I did have a side question. I currently am running Unraid Pro which has “unlimited” drive support. I have heard of Proxmox before and how it is able to handle really large scale things. Should I be good with just doing the Unraid thing or should I poke at proxmox if I want to eventually get crazy? Thanks in advance.

I don’t use Unraid so I can’t comment on its scalability but you can download proxmox and play with it for free to learn the ropes. Im just building my first two-system cluster now (*) and the storage options for load balanced vms are fairly powerful but I will say the documentation is oriented towards power users. From what I understand Unraid is more forgiving.

If you already have 70TiB of data and expect it to grow I personally wouldn’t trust all that to anything with a single point of failure. It gets to the point where backing up becomes challenging without rsynch or a tape drive. At that point you are doubling your hardware spend anyway.

I’d suggest if it is a pure storage server then zfs is a strong recommendation. If you are running a converged storage and VM system then Unraid is simpler. Just make sure you protect your data from any experimental builds.

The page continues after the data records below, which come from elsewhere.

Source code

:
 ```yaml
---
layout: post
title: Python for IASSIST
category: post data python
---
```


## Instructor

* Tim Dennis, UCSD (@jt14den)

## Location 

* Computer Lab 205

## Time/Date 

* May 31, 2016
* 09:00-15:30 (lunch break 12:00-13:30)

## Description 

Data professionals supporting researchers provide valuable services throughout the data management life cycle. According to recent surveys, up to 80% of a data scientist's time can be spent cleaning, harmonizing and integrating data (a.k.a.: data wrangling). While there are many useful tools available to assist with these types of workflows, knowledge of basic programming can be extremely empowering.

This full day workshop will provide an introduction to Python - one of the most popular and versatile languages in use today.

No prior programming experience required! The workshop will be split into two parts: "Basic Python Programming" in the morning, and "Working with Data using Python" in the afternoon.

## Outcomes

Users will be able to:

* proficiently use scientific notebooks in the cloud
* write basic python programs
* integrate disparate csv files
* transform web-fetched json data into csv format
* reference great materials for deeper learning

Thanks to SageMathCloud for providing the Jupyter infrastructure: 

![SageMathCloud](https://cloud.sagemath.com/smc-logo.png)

(*) I was going to document my proxmox journey at some point but basically it’s all used hardware, and goes nowhere near production as it is certainly not trusted. I’m toying with converging all my storage and compute (mainly CCTV and a print server. With some other containers) but at the end of the day i need to be sure my personal data is resilient before I turn off the dedicated freenas box. So I’m learning on junk. I doubt I will trust anything else for a while. For those interested in the cluster setup:

System 1) an ancient x58 system and my butchered supermicro chassis with 9 drives of various vintages, mainly mid 2000’s SATA drives

System 2) A x79 system in a desktop chassis with even older (turn of the century) PATA drives (smallest is 10GiB) and some old SCSI drives i am amazed still run.

Using it to learn so I don’t care if the arrays all die but so far proxmox handles the various configs and drives without drama.